# Planning a 1983 Z28 Camaro AC drive conversion.



## RIPPERTON (Jan 26, 2010)

Get rid of all the back to the future mad science capacitor microwave shit,
Get rid of the industrial vfd shit and the 30km range nonsense
And start learning about automotive electrical engineering and design
Give it some time you will find its essentially different to what you know.
Just trawl through some of the on line shops and ponder some of the hardware.


----------



## Duncan (Dec 8, 2008)

Also: 
lose the flywheel nonsense - honestly it won't gain enough to be worth the weight
Lead acid won't hack it either

DC - 
Comms do wear - 200,000 miles and you will need a service
Comms are NOT inefficient - crude, yes, old fashioned, yes - but not inefficient

I'm not real up on Camaro's - 
but I though that most were "sheep in wolves clothing" - except for the Z28
which did have decent performance - 

in which case it seems a shame to sheepify a Z28


----------



## ElectroCamaro (Mar 12, 2014)

No, No, and no again. High energy caps are crucial to the design of this car. Capacitors are used for delivering high currents when the load goes up. Lead acid batteries CAN provide the energy necessary to give an EV a moderate range, but can't provide the peak currents because of their comparatively high series resistance. That's what capacitors are for.

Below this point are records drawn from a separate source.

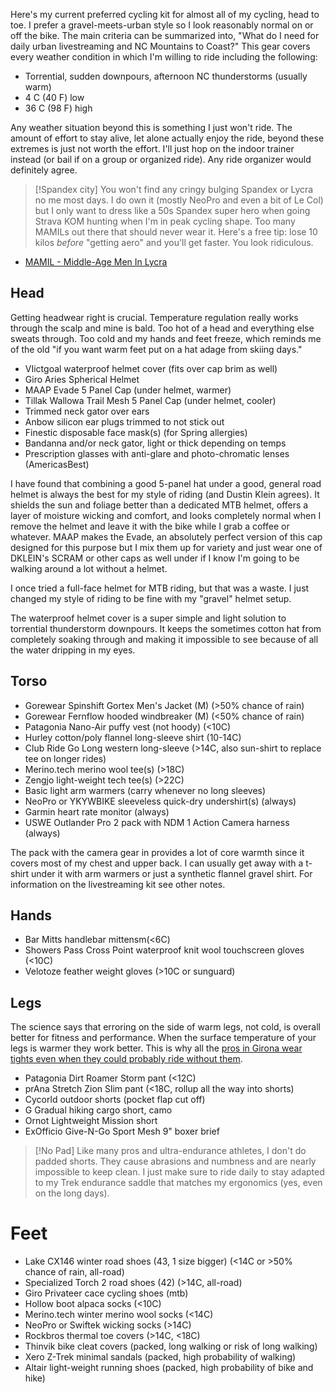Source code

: Here's my current preferred cycling kit for almost all of my cycling, head to toe. I prefer a gravel-meets-urban style so I look reasonably normal on or off the bike. The main criteria can be summarized into, "What do I need for daily urban livestreaming and NC Mountains to Coast?" This gear covers every weather condition in which I'm willing to ride including the following:

- Torrential, sudden downpours, afternoon NC thunderstorms (usually warm)
- 4 C (40 F) low
- 36 C (98 F) high

Any weather situation beyond this is something I just won't ride. The amount of effort to stay alive, let alone actually enjoy the ride, beyond these extremes is just not worth the effort. I'll just hop on the indoor trainer instead (or bail if on a group or organized ride). Any ride organizer would definitely agree.

> [!Spandex city]
> You won't find any cringy bulging Spandex or Lycra no me most days. I do own it (mostly NeoPro and even a bit of Le Col) but I only want to dress like a 50s Spandex super hero when going Strava KOM hunting when I'm in peak cycling shape. Too many MAMILs out there that should never wear it. Here's a free tip: lose 10 kilos *before* "getting aero" and you'll get faster. You look ridiculous.

- [MAMIL - Middle-Age Men In Lycra](MAMIL%20-%20Middle-Age%20Men%20In%20Lycra.md)
## Head

Getting headwear right is crucial. Temperature regulation really works through the scalp and mine is bald. Too hot of a head and everything else sweats through. Too cold and my hands and feet freeze, which reminds me of the old "if you want warm feet put on a hat adage from skiing days."

- VIictgoal waterproof helmet cover (fits over cap brim as well)
- Giro Aries Spherical Helmet
- MAAP Evade 5 Panel Cap (under helmet, warmer)
- Tillak Wallowa Trail Mesh 5 Panel Cap (under helmet, cooler)
- Trimmed neck gator over ears
- Anbow silicon ear plugs trimmed to not stick out
- Finestic disposable face mask(s) (for Spring allergies)
- Bandanna and/or neck gator, light or thick depending on temps
- Prescription glasses with anti-glare and photo-chromatic lenses (AmericasBest)

I have found that combining a good 5-panel hat under a good, general road helmet is always the best for my style of riding (and Dustin Klein agrees). It shields the sun and foliage better than a dedicated MTB helmet, offers a layer of moisture wicking and comfort, and looks completely normal when I remove the helmet and leave it with the bike while I grab a coffee or whatever. MAAP makes the Evade, an absolutely perfect version of this cap designed for this purpose but I mix them up for variety and just wear one of DKLEIN's SCRAM or other caps as well under if I know I'm going to be walking around a lot without a helmet.

I once tried a full-face helmet for MTB riding, but that was a waste. I just changed my style of riding to be fine with my "gravel" helmet setup.

The waterproof helmet cover is a super simple and light solution to torrential thunderstorm downpours. It keeps the sometimes cotton hat from completely soaking through and making it impossible to see because of all the water dripping in my eyes.
## Torso

- Gorewear Spinshift Gortex Men's Jacket (M) (>50% chance of rain)
- Gorewear Fernflow hooded windbreaker (M) (<50% chance of rain)
- Patagonia Nano-Air puffy vest (not hoody) (<10C)
- Hurley cotton/poly flannel long-sleeve shirt (10-14C)
- Club Ride Go Long western long-sleeve (>14C, also sun-shirt to replace tee on longer rides)
- Merino.tech merino wool tee(s) (>18C)
- Zengjo light-weight tech tee(s) (>22C)
- Basic light arm warmers (carry whenever no long sleeves)
- NeoPro or YKYWBIKE sleeveless quick-dry undershirt(s) (always)
- Garmin heart rate monitor (always)
- USWE Outlander Pro 2 pack with NDM 1 Action Camera harness (always)

The pack with the camera gear in provides a lot of core warmth since it covers most of my chest and upper back. I can usually get away with a t-shirt under it with arm warmers or just a synthetic flannel gravel shirt. For information on the livestreaming kit see other notes.
## Hands

- Bar Mitts handlebar mittensm(<6C)
- Showers Pass Cross Point waterproof knit wool touchscreen gloves (<10C)
- Velotoze feather weight gloves (>10C or sunguard)
## Legs

The science says that erroring on the side of warm legs, not cold, is overall better for fitness and performance. When the surface temperature of your legs is warmer they work better. This is why all the [pros in Girona wear tights even when they could probably ride without them](https://youtu.be/xYaStNJVaKQ?si=SmvaBlja3T-mtJcS&t=279).

- Patagonia Dirt Roamer Storm pant (<12C)
- prAna Stretch Zion Slim pant (<18C, rollup all the way into shorts)
- Cycorld outdoor shorts (pocket flap cut off)
- G Gradual hiking cargo short, camo
- Ornot Lightweight Mission short
- ExOfficio Give-N-Go Sport Mesh 9" boxer brief

> [!No Pad]
> Like many pros and ultra-endurance athletes, I don't do padded shorts. They cause abrasions and numbness and are nearly impossible to keep clean. I just make sure to ride daily to stay adapted to my Trek endurance saddle that matches my ergonomics (yes, even on the long days).
# Feet

- Lake CX146 winter road shoes (43, 1 size bigger) (<14C or >50% chance of rain, all-road)
- Specialized Torch 2 road shoes (42) (>14C, all-road)
- Giro Privateer cace cycling shoes (mtb)
- Hollow boot alpaca socks (<10C)
- Merino.tech winter merino wool socks (<14C)
- NeoPro or Swiftek wicking socks (>14C)
- Rockbros thermal toe covers (>14C, <18C)
- Thinvik bike cleat covers (packed, long walking or risk of long walking)
- Xero Z-Trek minimal sandals (packed, high probability of walking)
- Altair light-weight running shoes (packed, high probability of bike and hike)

I'm going to stick to the original design I had planned for this car, sorry.


----------



## ElectroCamaro (Mar 12, 2014)

If the momentum of a weighted flywheel can cycle a two-tonne press without losing any momentum, a smaller one can strip the shit out of your tires in first gear- Sorry, won't agree with you on that one.


----------



## Ivansgarage (Sep 3, 2011)

ElectroCamaro said:


> If the momentum of a weighted flywheel can cycle a two-tonne press without losing any momentum, a smaller one can strip the shit out of your tires in first gear- Sorry, won't agree with you on that one.


I have to agree with Ripp and Duncan on this one.

Here is a good thread on flywheels.
http://www.diyelectriccar.com/forums/showthread.php?t=63935&highlight=super+caps

Here is a good thread on caps.
http://www.diyelectriccar.com/forums/showthread.php?t=88559&highlight=super+caps

Ivan


----------



## palmer_md (Jul 22, 2011)

ElectroCamaro said:


> Has anyone done something similar to this?


Not that I know of in the DIY community. Sounds like you want a KERS system.

http://www.motorauthority.com/news/...-kers-flywheel-hybrid-prototype-what-its-like

I agree with the other comments, that it is much easier to stick with what is known to work, but if you want to try another route it would be interesting to follow your progress. Please keep a build progress thread up to date.


----------



## Tesseract (Sep 27, 2008)

ElectroCamaro said:


> No, No, and no again. High energy caps are crucial to the design of this car. Capacitors are used for delivering high currents when the load goes up.....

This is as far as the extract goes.